* _EXERCISE GOAL_
Would you transcribe word for word every line from the one containing "## :heavy_check_mark: 핵심기능" to the end of the data, both ends included, and leave out the rest?

-- MATERIAL FOR THIS TASK follows --

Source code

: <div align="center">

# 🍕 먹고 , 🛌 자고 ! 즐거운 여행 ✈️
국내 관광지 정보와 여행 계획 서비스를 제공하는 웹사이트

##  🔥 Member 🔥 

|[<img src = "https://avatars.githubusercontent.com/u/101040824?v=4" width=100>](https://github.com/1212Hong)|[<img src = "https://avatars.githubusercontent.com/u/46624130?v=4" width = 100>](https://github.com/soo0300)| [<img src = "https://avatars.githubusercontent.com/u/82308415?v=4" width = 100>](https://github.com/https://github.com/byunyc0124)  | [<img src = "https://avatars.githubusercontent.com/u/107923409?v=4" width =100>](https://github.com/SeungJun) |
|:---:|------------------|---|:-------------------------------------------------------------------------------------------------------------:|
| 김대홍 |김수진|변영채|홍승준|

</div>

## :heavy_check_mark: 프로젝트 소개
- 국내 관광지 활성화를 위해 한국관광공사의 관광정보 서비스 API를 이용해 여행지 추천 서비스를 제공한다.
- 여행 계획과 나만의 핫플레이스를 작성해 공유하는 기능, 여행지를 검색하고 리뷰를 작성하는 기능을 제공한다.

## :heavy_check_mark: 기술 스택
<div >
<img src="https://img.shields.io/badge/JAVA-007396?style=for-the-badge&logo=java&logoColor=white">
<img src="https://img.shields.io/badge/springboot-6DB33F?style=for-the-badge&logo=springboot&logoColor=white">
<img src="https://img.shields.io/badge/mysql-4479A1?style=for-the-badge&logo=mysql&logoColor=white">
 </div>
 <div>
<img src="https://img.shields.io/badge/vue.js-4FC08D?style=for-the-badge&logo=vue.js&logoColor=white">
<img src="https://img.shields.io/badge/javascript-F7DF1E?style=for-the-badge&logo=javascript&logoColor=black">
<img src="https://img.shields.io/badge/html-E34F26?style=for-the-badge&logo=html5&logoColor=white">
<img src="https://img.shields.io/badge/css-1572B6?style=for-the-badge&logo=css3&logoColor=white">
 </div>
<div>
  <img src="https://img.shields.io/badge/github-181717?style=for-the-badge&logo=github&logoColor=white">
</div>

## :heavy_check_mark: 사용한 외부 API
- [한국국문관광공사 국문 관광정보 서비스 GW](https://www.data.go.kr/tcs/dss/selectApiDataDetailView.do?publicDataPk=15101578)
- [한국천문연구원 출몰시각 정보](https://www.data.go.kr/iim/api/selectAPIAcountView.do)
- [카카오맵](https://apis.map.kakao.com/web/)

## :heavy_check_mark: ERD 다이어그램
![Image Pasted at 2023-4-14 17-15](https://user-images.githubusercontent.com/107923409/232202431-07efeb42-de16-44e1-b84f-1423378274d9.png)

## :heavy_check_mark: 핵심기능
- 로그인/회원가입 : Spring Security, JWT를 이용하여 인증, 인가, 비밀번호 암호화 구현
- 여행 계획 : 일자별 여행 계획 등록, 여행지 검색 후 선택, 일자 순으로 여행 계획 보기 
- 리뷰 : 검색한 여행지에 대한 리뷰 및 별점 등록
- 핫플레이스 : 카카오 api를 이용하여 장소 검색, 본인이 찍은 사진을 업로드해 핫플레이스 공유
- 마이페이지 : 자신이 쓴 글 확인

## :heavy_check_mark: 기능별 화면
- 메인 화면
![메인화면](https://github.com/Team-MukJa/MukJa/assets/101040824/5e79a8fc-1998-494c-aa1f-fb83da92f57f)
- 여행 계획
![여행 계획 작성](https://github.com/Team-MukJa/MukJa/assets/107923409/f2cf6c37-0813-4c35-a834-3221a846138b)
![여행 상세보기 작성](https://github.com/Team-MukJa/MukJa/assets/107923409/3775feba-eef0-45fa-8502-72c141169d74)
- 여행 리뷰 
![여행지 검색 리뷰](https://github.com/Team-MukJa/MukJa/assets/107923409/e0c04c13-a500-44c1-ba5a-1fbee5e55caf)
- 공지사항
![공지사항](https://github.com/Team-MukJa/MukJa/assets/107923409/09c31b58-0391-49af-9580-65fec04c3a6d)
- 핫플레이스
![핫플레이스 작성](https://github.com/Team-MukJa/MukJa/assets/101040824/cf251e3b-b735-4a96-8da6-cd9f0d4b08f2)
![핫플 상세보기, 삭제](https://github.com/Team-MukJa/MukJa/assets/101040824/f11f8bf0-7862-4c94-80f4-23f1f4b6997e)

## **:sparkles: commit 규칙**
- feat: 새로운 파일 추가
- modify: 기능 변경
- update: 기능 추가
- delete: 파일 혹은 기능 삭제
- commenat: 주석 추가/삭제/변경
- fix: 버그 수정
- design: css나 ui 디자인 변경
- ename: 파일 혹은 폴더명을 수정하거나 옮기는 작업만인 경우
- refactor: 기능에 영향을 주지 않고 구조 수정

-- MATERIAL FOR THIS TASK concluded --

* _PROBLEM SOLUTION_
## :heavy_check_mark: 핵심기능
- 로그인/회원가입 : Spring Security, JWT를 이용하여 인증, 인가, 비밀번호 암호화 구현
- 여행 계획 : 일자별 여행 계획 등록, 여행지 검색 후 선택, 일자 순으로 여행 계획 보기 
- 리뷰 : 검색한 여행지에 대한 리뷰 및 별점 등록
- 핫플레이스 : 카카오 api를 이용하여 장소 검색, 본인이 찍은 사진을 업로드해 핫플레이스 공유
- 마이페이지 : 자신이 쓴 글 확인

## :heavy_check_mark: 기능별 화면
- 메인 화면
![메인화면](https://github.com/Team-MukJa/MukJa/assets/101040824/5e79a8fc-1998-494c-aa1f-fb83da92f57f)
- 여행 계획
![여행 계획 작성](https://github.com/Team-MukJa/MukJa/assets/107923409/f2cf6c37-0813-4c35-a834-3221a846138b)
![여행 상세보기 작성](https://github.com/Team-MukJa/MukJa/assets/107923409/3775feba-eef0-45fa-8502-72c141169d74)
- 여행 리뷰 
![여행지 검색 리뷰](https://github.com/Team-MukJa/MukJa/assets/107923409/e0c04c13-a500-44c1-ba5a-1fbee5e55caf)
- 공지사항
![공지사항](https://github.com/Team-MukJa/MukJa/assets/107923409/09c31b58-0391-49af-9580-65fec04c3a6d)
- 핫플레이스
![핫플레이스 작성](https://github.com/Team-MukJa/MukJa/assets/101040824/cf251e3b-b735-4a96-8da6-cd9f0d4b08f2)
![핫플 상세보기, 삭제](https://github.com/Team-MukJa/MukJa/assets/101040824/f11f8bf0-7862-4c94-80f4-23f1f4b6997e)

## **:sparkles: commit 규칙**
- feat: 새로운 파일 추가
- modify: 기능 변경
- update: 기능 추가
- delete: 파일 혹은 기능 삭제
- commenat: 주석 추가/삭제/변경
- fix: 버그 수정
- design: css나 ui 디자인 변경
- ename: 파일 혹은 폴더명을 수정하거나 옮기는 작업만인 경우
- refactor: 기능에 영향을 주지 않고 구조 수정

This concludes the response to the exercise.